Segment Open

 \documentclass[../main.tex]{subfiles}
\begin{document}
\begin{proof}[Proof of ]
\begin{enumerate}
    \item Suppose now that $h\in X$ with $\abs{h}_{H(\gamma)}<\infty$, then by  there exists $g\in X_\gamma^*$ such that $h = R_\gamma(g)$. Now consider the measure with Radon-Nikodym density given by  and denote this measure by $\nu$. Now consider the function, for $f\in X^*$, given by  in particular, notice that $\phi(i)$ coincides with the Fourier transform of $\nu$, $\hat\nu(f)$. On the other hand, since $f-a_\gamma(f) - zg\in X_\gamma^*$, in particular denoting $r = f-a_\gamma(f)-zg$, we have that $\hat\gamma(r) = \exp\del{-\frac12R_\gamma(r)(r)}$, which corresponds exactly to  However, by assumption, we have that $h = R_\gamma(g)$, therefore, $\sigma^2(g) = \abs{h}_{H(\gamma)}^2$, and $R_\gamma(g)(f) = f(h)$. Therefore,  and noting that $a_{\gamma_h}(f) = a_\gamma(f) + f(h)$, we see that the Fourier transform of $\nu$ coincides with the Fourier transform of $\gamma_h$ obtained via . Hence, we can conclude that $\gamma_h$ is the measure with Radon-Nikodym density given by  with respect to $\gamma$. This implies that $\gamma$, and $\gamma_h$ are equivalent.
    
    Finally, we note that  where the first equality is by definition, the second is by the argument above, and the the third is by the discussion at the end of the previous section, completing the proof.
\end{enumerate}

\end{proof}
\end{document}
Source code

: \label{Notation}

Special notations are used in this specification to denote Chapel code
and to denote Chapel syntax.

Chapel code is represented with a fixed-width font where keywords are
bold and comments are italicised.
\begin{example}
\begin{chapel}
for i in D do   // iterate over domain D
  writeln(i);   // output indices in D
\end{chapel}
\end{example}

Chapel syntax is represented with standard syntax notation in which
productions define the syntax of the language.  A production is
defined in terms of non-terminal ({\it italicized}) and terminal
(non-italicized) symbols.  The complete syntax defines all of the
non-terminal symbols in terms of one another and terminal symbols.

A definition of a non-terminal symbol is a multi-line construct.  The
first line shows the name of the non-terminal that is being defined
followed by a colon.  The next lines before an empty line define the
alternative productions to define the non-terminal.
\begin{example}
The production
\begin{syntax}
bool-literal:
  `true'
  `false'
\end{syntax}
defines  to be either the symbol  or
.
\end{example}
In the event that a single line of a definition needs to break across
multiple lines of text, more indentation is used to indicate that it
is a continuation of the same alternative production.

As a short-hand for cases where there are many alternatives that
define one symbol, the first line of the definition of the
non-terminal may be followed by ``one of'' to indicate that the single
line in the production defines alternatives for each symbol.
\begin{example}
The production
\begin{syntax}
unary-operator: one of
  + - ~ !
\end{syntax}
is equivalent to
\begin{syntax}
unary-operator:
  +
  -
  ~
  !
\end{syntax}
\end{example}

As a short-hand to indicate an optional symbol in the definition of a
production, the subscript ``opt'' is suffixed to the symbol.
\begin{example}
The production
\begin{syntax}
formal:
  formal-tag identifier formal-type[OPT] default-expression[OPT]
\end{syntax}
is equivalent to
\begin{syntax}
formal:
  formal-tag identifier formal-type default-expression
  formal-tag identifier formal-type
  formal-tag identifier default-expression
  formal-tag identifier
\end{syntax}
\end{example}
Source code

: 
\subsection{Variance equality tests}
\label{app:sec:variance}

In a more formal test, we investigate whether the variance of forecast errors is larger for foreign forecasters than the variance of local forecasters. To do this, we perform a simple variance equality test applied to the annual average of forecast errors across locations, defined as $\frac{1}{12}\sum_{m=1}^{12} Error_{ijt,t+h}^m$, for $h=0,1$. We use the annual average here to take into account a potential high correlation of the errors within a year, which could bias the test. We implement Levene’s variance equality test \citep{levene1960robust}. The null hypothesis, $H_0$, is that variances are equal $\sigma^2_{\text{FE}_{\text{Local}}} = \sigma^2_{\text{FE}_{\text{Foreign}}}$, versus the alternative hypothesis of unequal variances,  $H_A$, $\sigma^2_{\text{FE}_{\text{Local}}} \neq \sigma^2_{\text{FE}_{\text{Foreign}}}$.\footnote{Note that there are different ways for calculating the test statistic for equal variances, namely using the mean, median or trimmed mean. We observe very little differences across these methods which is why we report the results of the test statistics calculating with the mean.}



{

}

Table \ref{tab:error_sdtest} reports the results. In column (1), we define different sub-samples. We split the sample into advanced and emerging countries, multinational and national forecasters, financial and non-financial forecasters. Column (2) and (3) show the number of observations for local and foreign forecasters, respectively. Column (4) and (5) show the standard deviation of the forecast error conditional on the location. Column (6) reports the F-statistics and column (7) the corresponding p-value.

Segment Closed
Segment Open

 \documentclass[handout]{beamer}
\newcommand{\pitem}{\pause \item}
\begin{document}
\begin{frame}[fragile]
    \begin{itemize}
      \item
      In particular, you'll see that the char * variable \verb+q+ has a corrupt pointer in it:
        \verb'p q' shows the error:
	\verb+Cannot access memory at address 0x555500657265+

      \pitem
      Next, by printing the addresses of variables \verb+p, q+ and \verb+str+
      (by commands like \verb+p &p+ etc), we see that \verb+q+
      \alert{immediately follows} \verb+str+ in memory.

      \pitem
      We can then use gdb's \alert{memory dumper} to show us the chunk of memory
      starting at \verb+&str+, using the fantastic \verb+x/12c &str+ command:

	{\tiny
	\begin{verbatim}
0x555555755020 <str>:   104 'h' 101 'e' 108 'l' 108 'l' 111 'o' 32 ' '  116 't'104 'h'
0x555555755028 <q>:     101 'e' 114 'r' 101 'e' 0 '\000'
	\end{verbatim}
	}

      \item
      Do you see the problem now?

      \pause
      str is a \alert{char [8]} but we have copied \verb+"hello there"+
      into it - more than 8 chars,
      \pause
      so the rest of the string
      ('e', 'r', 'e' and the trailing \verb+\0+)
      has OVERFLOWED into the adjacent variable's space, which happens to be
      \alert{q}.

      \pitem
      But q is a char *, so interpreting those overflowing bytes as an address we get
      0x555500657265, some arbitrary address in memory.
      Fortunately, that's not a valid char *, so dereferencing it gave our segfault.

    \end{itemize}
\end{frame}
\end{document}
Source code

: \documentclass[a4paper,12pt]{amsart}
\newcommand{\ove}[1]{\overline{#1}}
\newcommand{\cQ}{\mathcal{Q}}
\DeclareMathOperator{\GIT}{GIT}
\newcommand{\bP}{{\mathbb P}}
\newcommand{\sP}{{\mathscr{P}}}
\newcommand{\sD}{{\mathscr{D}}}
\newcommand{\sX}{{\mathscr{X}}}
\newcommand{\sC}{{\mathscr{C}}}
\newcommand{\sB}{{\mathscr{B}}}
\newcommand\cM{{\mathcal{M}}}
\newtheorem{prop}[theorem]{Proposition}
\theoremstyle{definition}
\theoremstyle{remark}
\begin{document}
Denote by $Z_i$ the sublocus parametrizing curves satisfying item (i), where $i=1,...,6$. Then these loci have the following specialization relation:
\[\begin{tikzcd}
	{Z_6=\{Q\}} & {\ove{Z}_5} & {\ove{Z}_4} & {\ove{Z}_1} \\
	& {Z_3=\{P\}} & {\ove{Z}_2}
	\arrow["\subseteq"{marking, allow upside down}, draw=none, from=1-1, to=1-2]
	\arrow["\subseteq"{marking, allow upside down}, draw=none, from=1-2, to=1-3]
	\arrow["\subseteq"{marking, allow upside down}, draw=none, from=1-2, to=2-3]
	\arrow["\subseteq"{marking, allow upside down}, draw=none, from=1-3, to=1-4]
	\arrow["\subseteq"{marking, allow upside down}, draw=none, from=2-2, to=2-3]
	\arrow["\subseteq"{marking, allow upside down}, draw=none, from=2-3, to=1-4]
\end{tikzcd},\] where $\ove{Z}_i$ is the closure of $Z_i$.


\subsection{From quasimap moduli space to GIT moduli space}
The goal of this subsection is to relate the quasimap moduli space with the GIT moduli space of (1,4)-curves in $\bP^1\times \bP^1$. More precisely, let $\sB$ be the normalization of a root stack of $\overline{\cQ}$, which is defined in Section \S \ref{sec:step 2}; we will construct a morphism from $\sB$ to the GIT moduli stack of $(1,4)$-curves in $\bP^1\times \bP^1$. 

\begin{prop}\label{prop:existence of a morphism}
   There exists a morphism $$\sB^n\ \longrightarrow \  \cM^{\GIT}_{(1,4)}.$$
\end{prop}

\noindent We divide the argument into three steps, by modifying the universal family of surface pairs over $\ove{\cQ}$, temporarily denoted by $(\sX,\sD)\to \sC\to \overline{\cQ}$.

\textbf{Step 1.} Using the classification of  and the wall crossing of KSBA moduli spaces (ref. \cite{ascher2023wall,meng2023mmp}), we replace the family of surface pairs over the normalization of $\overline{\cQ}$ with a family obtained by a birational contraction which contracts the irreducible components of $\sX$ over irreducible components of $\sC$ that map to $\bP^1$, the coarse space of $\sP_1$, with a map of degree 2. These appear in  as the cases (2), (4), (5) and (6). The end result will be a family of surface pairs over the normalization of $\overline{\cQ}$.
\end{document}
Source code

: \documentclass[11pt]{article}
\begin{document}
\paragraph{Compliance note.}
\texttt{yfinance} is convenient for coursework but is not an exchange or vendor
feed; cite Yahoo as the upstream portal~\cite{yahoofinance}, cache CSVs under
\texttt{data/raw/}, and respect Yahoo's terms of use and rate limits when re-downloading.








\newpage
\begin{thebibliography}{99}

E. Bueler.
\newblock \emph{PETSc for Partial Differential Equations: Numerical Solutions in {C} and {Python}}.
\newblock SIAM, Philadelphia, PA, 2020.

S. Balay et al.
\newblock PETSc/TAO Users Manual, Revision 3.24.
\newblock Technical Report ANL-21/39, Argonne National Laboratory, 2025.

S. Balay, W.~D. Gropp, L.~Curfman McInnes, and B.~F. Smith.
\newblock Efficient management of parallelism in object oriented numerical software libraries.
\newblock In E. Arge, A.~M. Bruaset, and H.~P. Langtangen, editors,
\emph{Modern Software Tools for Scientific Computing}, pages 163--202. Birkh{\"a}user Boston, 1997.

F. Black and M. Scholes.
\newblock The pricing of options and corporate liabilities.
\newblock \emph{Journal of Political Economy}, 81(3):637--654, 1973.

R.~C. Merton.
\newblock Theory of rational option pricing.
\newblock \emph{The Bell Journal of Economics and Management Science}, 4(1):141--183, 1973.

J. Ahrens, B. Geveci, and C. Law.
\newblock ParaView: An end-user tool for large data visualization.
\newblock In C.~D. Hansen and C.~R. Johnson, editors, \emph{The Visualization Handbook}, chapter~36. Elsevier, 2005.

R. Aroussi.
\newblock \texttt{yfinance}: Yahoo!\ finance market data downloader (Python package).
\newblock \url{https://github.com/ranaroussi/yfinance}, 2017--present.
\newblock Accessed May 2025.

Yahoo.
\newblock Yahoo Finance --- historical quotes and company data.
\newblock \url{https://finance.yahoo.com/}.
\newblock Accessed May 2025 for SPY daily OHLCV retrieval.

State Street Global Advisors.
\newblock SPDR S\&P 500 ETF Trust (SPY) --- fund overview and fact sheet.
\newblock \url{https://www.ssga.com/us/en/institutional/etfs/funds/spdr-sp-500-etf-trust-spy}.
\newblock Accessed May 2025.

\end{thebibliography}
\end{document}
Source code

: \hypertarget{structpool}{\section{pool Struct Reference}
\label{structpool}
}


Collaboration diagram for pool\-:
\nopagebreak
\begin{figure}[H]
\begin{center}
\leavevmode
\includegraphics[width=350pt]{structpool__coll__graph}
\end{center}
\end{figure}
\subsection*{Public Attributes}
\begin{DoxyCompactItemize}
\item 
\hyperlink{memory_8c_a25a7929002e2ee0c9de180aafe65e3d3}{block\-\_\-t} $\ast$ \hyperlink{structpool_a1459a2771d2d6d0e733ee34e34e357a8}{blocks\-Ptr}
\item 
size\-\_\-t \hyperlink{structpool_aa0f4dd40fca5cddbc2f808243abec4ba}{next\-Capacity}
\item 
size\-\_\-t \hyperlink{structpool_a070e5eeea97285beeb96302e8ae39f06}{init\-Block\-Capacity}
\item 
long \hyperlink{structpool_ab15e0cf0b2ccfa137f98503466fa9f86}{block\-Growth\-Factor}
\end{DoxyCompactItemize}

Segment Closed

Scan the material and collect every line that contains "terminal".

- **RESPONSE BELOW**:
defined in terms of non-terminal ({\it italicized}) and terminal
non-terminal symbols in terms of one another and terminal symbols.
A definition of a non-terminal symbol is a multi-line construct.  The
first line shows the name of the non-terminal that is being defined
alternative productions to define the non-terminal.
non-terminal may be followed by ``one of'' to indicate that the single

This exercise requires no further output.